Skip to content

Background Jobs in .NET Without Hangfire: Wolverine + Cronos + Outbox

You run two pods of your .NET API behind a load balancer. Every night at 03:00, “send daily summary emails” runs twice and 5,000 customers get duplicate invoices. You add a distributed lock with Redis. It works until Redis fails over and you get duplicates again. You add idempotency keys to the email sender. The accountant asks why three customers got two emails on Wednesday.

The hard part of background jobs is not “run this in five minutes”. It is:

  1. Exactly-once execution in a cluster — only one node runs the 03:00 job.
  2. Atomic scheduling — if the handler succeeds, the next run is persisted.

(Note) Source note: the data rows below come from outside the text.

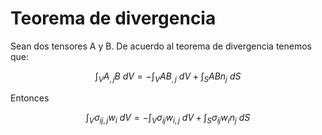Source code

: # Teorema de divergencia

Sean dos tensores A y B. De acuerdo al teorema de divergencia tenemos que:

$$
\int_V A_{,j} B \ dV =  -\int_V AB_{,j} \ dV + \int_S AB n_{j} \ dS 
$$

Entonces 

$$
\int_V \sigma_{ij,j} w_i \ dV =  -\int_V \sigma_{ij}w_{i,j} \ dV + \int_S \sigma_{ij}w_{i} n_{j} \ dS 
$$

If it crashes, no orphan and no duplicate.
  3. Transactional consistency — the job and the side effects (DB writes, outbound messages) commit together.
  4. Cluster-safe leader election — works during rolling deploys, pod restarts, network partitions.

Hangfire handles (1) with a SQL-level distributed lock and is comfortable up to a single SQL server. For (2), (3) and (4), most teams discover the limits the hard way. Wolverine + Cronos gives you all four by piggybacking on the same outbox you already use for events. No second database. No second scheduler. One mental model.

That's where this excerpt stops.